An official ceremony was held at Anıtkabir, Atatürk’s mausoleum, in the capital Ankara. President Recep Tayyip Erdoğan and dignitaries, from Parliament Speaker Mustafa Şentop to leaders of opposition parties, attended the event where a wreath was laid at his grave. Erdoğan, signing a visitors’ book at the mausoleum, wrote: “Our nation remember Gazi Mustafa Kemal Atatürk and his heroic brothers in arms who crowned our nation’s struggle for existence with victory and left a legacy of an independent, free country. We will work for the eternal survival of our republic built on the sacrifice of our martyrs and to leave a prosperous, powerful, reputed country to future generations.”
Erdoğan later spoke at an event at the Presidential Complex organized by the Atatürk Supreme Council for Culture, Language and History on the occasion. He paid tribute to Atatürk and criticized those who “dogmatized” him and “those who try to make his legacy worthless” instead of pursuing his vision and honoring his memory by adapting to “the way of knowledge and mind.”
He said Turkey started pursuing global goals by fighting “a mindset of tutelage slave to the West that saw itself as the ‘owner’ of the state." “Those who were accustomed to run this country like a family company for years through a bunch of elites tried their hand to defeat us,” the president said. “We suffered from such a deep, heinous siege because we renewed our war of independence but this time, in a stronger way,” the president said.

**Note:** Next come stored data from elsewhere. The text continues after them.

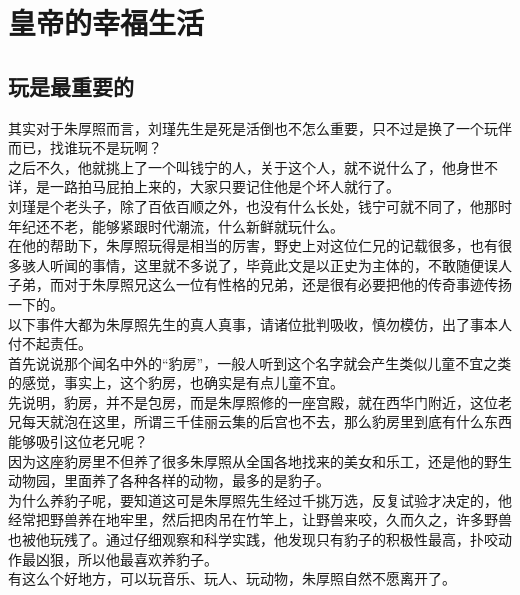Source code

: \section{皇帝的幸福生活}
\ifnum{}
	\begin{multicols}{\theparacolNo}
\fi
\subsection{玩是最重要的}
其实对于朱厚照而言，刘瑾先生是死是活倒也不怎么重要，只不过是换了一个玩伴而已，找谁玩不是玩啊？\\

之后不久，他就挑上了一个叫钱宁的人，关于这个人，就不说什么了，他身世不详，是一路拍马屁拍上来的，大家只要记住他是个坏人就行了。\\

刘瑾是个老头子，除了百依百顺之外，也没有什么长处，钱宁可就不同了，他那时年纪还不老，能够紧跟时代潮流，什么新鲜就玩什么。\\

在他的帮助下，朱厚照玩得是相当的厉害，野史上对这位仁兄的记载很多，也有很多骇人听闻的事情，这里就不多说了，毕竟此文是以正史为主体的，不敢随便误人子弟，而对于朱厚照兄这么一位有性格的兄弟，还是很有必要把他的传奇事迹传扬一下的。\\

以下事件大都为朱厚照先生的真人真事，请诸位批判吸收，慎勿模仿，出了事本人付不起责任。\\

首先说说那个闻名中外的“豹房”，一般人听到这个名字就会产生类似儿童不宜之类的感觉，事实上，这个豹房，也确实是有点儿童不宜。\\

先说明，豹房，并不是包房，而是朱厚照修的一座宫殿，就在西华门附近，这位老兄每天就泡在这里，所谓三千佳丽云集的后宫也不去，那么豹房里到底有什么东西能够吸引这位老兄呢？\\

因为这座豹房里不但养了很多朱厚照从全国各地找来的美女和乐工，还是他的野生动物园，里面养了各种各样的动物，最多的是豹子。\\

为什么养豹子呢，要知道这可是朱厚照先生经过千挑万选，反复试验才决定的，他经常把野兽养在地牢里，然后把肉吊在竹竿上，让野兽来咬，久而久之，许多野兽也被他玩残了。通过仔细观察和科学实践，他发现只有豹子的积极性最高，扑咬动作最凶狠，所以他最喜欢养豹子。\\

有这么个好地方，可以玩音乐、玩人、玩动物，朱厚照自然不愿离开了。\\


\end{multicols}
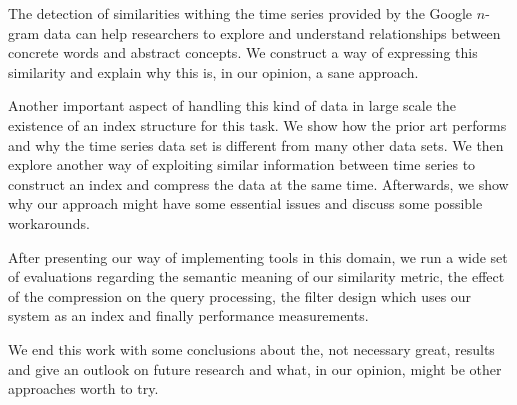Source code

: \Abstract{}

The detection of similarities withing the time series provided by the Google $n$-gram data can help researchers to explore and understand relationships between concrete words and abstract concepts. We construct a way of expressing this similarity and explain why this is, in our opinion, a sane approach.

Another important aspect of handling this kind of data in large scale the existence of an index structure for this task. We show how the prior art performs and why the time series data set is different from many other data sets. We then explore another way of exploiting similar information between time series to construct an index and compress the data at the same time. Afterwards, we show why our approach might have some essential issues and discuss some possible workarounds.

After presenting our way of implementing tools in this domain, we run a wide set of evaluations regarding the semantic meaning of our similarity metric, the effect of the compression on the query processing, the filter design which uses our system as an index and finally performance measurements.

We end this work with some conclusions about the, not necessary great, results and give an outlook on future research and what, in our opinion, might be other approaches worth to try.
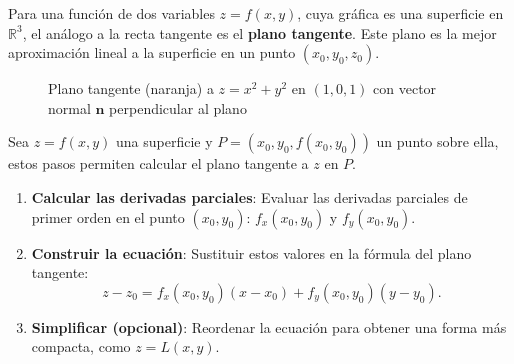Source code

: Para una función de dos variables $z=f(x,y)$, cuya gráfica es una superficie en $\mathbb{R}^3$, el análogo a la recta tangente es el \textbf{plano tangente}. Este plano es la mejor aproximación lineal a la superficie en un punto $(x_0, y_0, z_0)$.

\begin{figure}[!htbp]
\centering
{}
\caption{Plano tangente (naranja) a $z=x^2+y^2$ en $(1,0,1)$
         con vector normal $\mathbf{n}$ perpendicular al plano}
\label{fig:plano_tangente_3d}
\end{figure}

\begin{pasos}\label{pasos:plano_tangente} Sea $z=f(x,y)$ una superficie y $P=(x_0, y_0, f(x_0, y_0))$ un punto sobre ella, estos pasos permiten calcular el plano tangente a $z$ en $P.$
\begin{enumerate}
    \item \textbf{Calcular las derivadas parciales}: Evaluar las derivadas parciales de primer orden en el punto $(x_0, y_0)$: $f_x(x_0, y_0)$ y $f_y(x_0, y_0)$.
    \item \textbf{Construir la ecuación}: Sustituir estos valores en la fórmula del plano tangente:
    \[
    z - z_0 = f_x(x_0, y_0)(x - x_0) + f_y(x_0, y_0)(y - y_0).
    \]
    \item \textbf{Simplificar (opcional)}: Reordenar la ecuación para obtener una forma más compacta, como $z = L(x, y)$.
\end{enumerate}
\end{pasos}

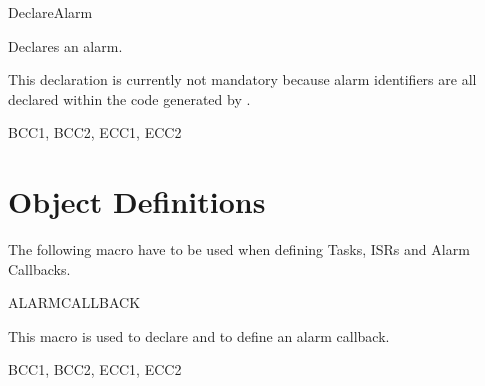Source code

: \begin{function_nopb}{DeclareAlarm}
  \begin{fundescription}
    Declares an alarm.

    This declaration is currently not mandatory because alarm
    identifiers are all declared within the code generated by \rtd.
  \end{fundescription}
  \begin{funconformance}
    BCC1, BCC2, ECC1, ECC2
  \end{funconformance}
\end{function_nopb}


\pagebreak











\section{Object Definitions}
The following macro have to be used when defining Tasks, ISRs and
Alarm Callbacks.

\begin{function_nopb}{ALARMCALLBACK}
  \begin{fundescription}
    This macro is used to declare and to define an alarm callback.
  \end{fundescription}
  \begin{funparameters}
  \end{funparameters}
  \begin{funconformance}
    BCC1, BCC2, ECC1, ECC2
  \end{funconformance}
\end{function_nopb}











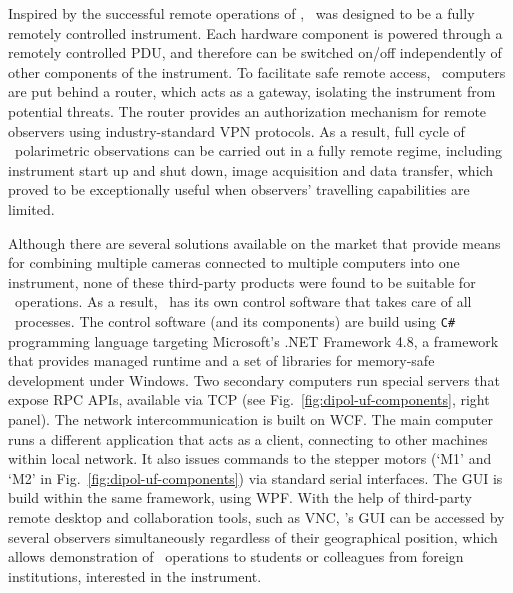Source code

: Inspired by the successful remote operations of \DP, \DUF\ was designed to be a fully remotely controlled instrument.
Each hardware component is powered through a remotely controlled \gls{PDU}, and therefore can be switched on/off independently of other components of the instrument.
To facilitate safe remote access, \DUF\ computers are put behind a router, which acts as a gateway, isolating the instrument from potential threats.
The router provides an authorization mechanism for remote observers using industry-standard \gls{VPN} protocols.
As a result, full cycle of \DUF\ polarimetric observations can be carried out in a fully remote regime, including instrument start up and shut down, image acquisition and data transfer, which proved to be exceptionally useful when observers' travelling capabilities are limited.


Although there are several solutions available on the market that provide means for combining multiple cameras connected to multiple computers into one instrument, none of these third-party products were found to be suitable for \DUF\ operations.
As a result, \DUF\ has its own control software that takes care of all \DUF\ processes.
The control software (and its components) are build using \texttt{C\#} programming language targeting Microsoft's .NET Framework 4.8, a framework that provides managed runtime and a set of libraries for memory-safe development under Windows.
Two secondary computers run special servers that expose \gls{RPC} \glspl{API}, available via \gls{TCP} (see Fig.~\ref{fig:dipol-uf-components}, right panel).
The network intercommunication is built on \gls{WCF}.
The main computer runs a different application that acts as a client, connecting to other machines within local network.
It also issues commands to the stepper motors (`M1' and `M2' in Fig.~\ref{fig:dipol-uf-components}) via standard serial interfaces.
The \gls{GUI} is build within the same framework, using \gls{WPF}.
With the help of third-party remote desktop and collaboration tools, such as \gls{VNC}, \DUF's \gls{GUI} can be accessed by several observers simultaneously regardless of their geographical position, which allows demonstration of \DUF\ operations to students or colleagues from foreign institutions, interested in the instrument.

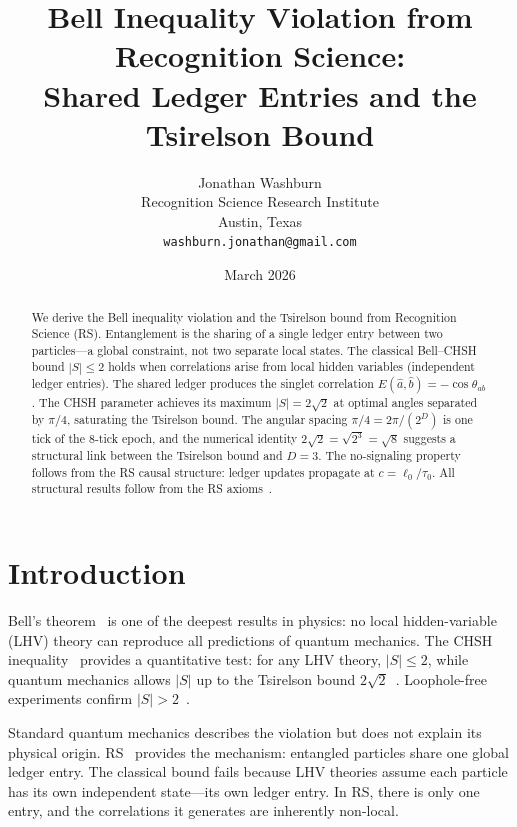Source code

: \documentclass[12pt,a4paper]{article}
\title{Bell Inequality Violation from Recognition Science:\\
Shared Ledger Entries and the Tsirelson Bound}
\author{Jonathan Washburn\\
Recognition Science Research Institute\\
Austin, Texas\\
\texttt{washburn.jonathan@gmail.com}}
\date{March 2026}
\theoremstyle{definition}
\theoremstyle{remark}
\begin{document}
\maketitle

\begin{abstract}
We derive the Bell inequality violation and the Tsirelson bound
from Recognition Science (RS).  Entanglement is the sharing of a
single ledger entry between two particles---a global constraint,
not two separate local states.  The classical Bell--CHSH bound
$|S| \leq 2$ holds when correlations arise from local hidden
variables (independent ledger entries).  The shared ledger
produces the singlet correlation
$E(\hat{a}, \hat{b}) = -\cos\theta_{ab}$.  The CHSH parameter
achieves its maximum $|S| = 2\sqrt{2}$ at optimal angles
separated by $\pi/4$, saturating the Tsirelson bound.  The
angular spacing $\pi/4 = 2\pi/(2^D)$ is one tick of the 8-tick
epoch, and the numerical identity
$2\sqrt{2} = \sqrt{2^3} = \sqrt{8}$ suggests a structural link
between the Tsirelson bound and $D = 3$.  The no-signaling property
follows from the RS causal structure: ledger updates propagate
at $c = \ell_0/\tau_0$.  All structural results follow from the RS axioms~\cite{RS_Axioms}.
\end{abstract}

\section{Introduction}
\label{sec:intro}

Bell's theorem~\cite{Bell1964} is one of the deepest results in
physics: no local hidden-variable (LHV) theory can reproduce all
predictions of quantum mechanics.  The CHSH
inequality~\cite{CHSH1969} provides a quantitative test: for any
LHV theory, $|S| \leq 2$, while quantum mechanics allows
$|S|$ up to the Tsirelson bound
$2\sqrt{2}$~\cite{Tsirelson1980}.  Loophole-free experiments
confirm $|S| > 2$~\cite{Hensen2015, Giustina2015, Shalm2015}.

Standard quantum mechanics describes the violation but does not
explain its physical origin.  RS~\cite{RS_Axioms} provides the mechanism:
entangled particles share one global ledger entry.  The
classical bound fails because LHV theories assume each particle
has its own independent state---its own ledger entry.  In RS,
there is only one entry, and the correlations it generates are
inherently non-local.
\end{document}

Atatürk, born Mustafa in Thessaloniki in present-day Greece in 1881, pursued a military career after switching from a high school specialized in creating future bureaucrats to a military school in Monastir (Bitola), currently in North Macedonia. There, he was given the second name Kemal by a teacher in order to distinguish him from the many other Mustafas attending the school, although his penchant for learning made him stand out among his peers. He later traveled to Istanbul, the then-capital of the Ottoman Empire, to attend a military academy from which he graduated with the rank of staff captain in 1905. Following stints in Syria and Macedonia, he served in the Italo-Turkish War in Libya and Balkan wars. He gradually began climbing the ranks of the Ottoman army and was assigned the position of military attache to Sofia when he volunteered to go to the front lines in World War I. The war would bolster his reputation as a skilled military commander, particularly in the Gallipoli campaign, and he rose to the rank of general in 1916 while serving as a commander on the eastern front. As the war drew to a close and the long-standing empire began to crumble, he launched an initiative with a group of patriots to start a secret war of independence against invading Western powers.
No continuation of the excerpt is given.